I would definitely be interested in a good, detailed solo viola library.


jaketanner said:


> is there such a need for a virtuoso viola? Not to put the viola down at all, I am just not sure how many scores you hear that feature the Viola...sorry, I'm thinking in terms of scoring, not classical.


?????


----------



## doctoremmet (Jul 23, 2020)

jaketanner said:


> is there such a need for a virtuoso viola? Not to put the viola down at all, I am just not sure how many scores you hear that feature the Viola...sorry, I'm thinking in terms of scoring, not classical.


I very much doubt it. People talk about JB, Virharmonic, Tina and that means the violin and cello are king and queen. Never seen a “killer viola” thread.

That being said, if I had developed a killer viola that wasn’t really around before, I’d market the hell out of that fact. Like, the supply side of the market that will create the demand....


----------



## jaketanner (Jul 23, 2020)

Sarah Mancuso said:


> I would definitely be interested in a good, detailed solo viola library.
> 
> ?????


I just feel that there are less articulations made for the viola because it's not typically used the same way a violin or cello would be. And there is probably a cost issue with an extensive viola library. Maybe there isn't much interest for developers to spend the time and money to create an extensive solo viola library? I might actually be cool, other than get a Viola Da Gamba.


----------



## doctoremmet (Jul 23, 2020)

jaketanner said:


> get a Viola Da Gamba


Check out Ben Osterhouse’s version yet? Pretty good!


----------



## doctoremmet (Jul 23, 2020)

I must admit I quite like this:



They did these comparisons (mockups versus actual performances by their players) for all solo instruments they have, which is a pretty neat idea.


----------



## jaketanner (Jul 23, 2020)

doctoremmet said:


> I very much doubt it. People talk about JB, Virharmonic, Tina and that means the violin and cello are king and queen. Never seen a “killer viola” thread.
> 
> That being said, if I had developed a killer viola that wasn’t really around before, I’d market the hell out of that fact. Like, the supply side of the market that will create the demand....


exactly...it might be "cool" to use in a score because it's different and not typically done...might set you apart, but how many times will you actually use an extensive solo viola? twice? three times? Can't be too often like a solo violin or cello...at least what Im thinking. And maybe there are less articulations for the viola because it might be harder to play. For example, some of my solo violas are much less responsive that the violin or cello...is it because the players can't really accomplish it, they didn't ask the musicians to play it that way during recording, or is it the limitation of the instrument? Traditionally, after the 16th century I think, it's been more of an in-between glue and harmonic support. 

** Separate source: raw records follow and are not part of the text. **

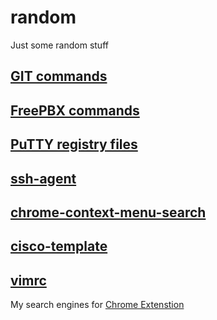 # random
Just some random stuff

## [GIT commands](git-cmds.md)
## [FreePBX commands](freepbx.md)
## [PuTTY registry files](putty.md)
## [ssh-agent](ssh-agent.md)
## [chrome-context-menu-search](chrome-context-menu-search)
## [cisco-template](cisco-template.md)
## [vimrc](vimrc.md)
My search engines for [Chrome Extenstion](https://chrome.google.com/webstore/detail/context-menu-search/ocpcmghnefmdhljkoiapafejjohldoga)
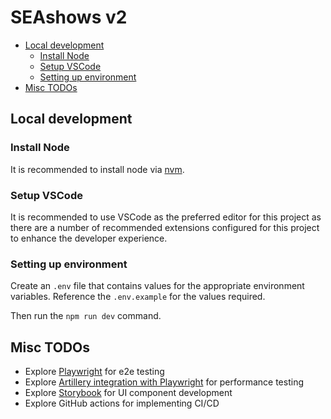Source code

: <!-- omit in toc -->
# SEAshows v2

- [Local development](#local-development)
  - [Install Node](#install-node)
  - [Setup VSCode](#setup-vscode)
  - [Setting up environment](#setting-up-environment)
- [Misc TODOs](#misc-todos)

## Local development

### Install Node

It is recommended to install node via [nvm](https://github.com/nvm-sh/nvm).

### Setup VSCode

It is recommended to use VSCode as the preferred editor for this project as there are a number of recommended extensions configured for this project to enhance the developer experience.

### Setting up environment

Create an `.env` file that contains values for the appropriate environment variables. Reference the `.env.example` for the values required.

Then run the `npm run dev` command.

## Misc TODOs

- Explore [Playwright](https://playwright.dev/) for e2e testing
- Explore [Artillery integration with Playwright](https://www.artillery.io/docs/reference/engines/playwright) for performance testing
- Explore [Storybook](https://storybook.js.org/)
 for UI component development
- Explore GitHub actions
 for implementing CI/CD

It's one of those instruments that too soft, and you miss the fullness or the orchestra, too loud and the tone overpowers the mid range...tricky sometimes to sit perfect (virtually).


----------



## jaketanner (Jul 23, 2020)

doctoremmet said:


> Check out Ben Osterhouse’s version yet? Pretty good!


nah...really no need, and the last thing I need is to be looking at yet another library aside from the few that are on my radar now.. LOL


----------



## jaketanner (Jul 23, 2020)

doctoremmet said:


> I must admit I quite like this:
> 
> 
> 
> They did these comparisons (mockups versus actual performances by their players) for all solo instruments they have, which is a pretty neat idea.



yes, that sounds pretty damn nice...


----------



## doctoremmet (Jul 23, 2020)

jaketanner said:


> Can't be too often like a solo violin or cello...at least what Im thinking.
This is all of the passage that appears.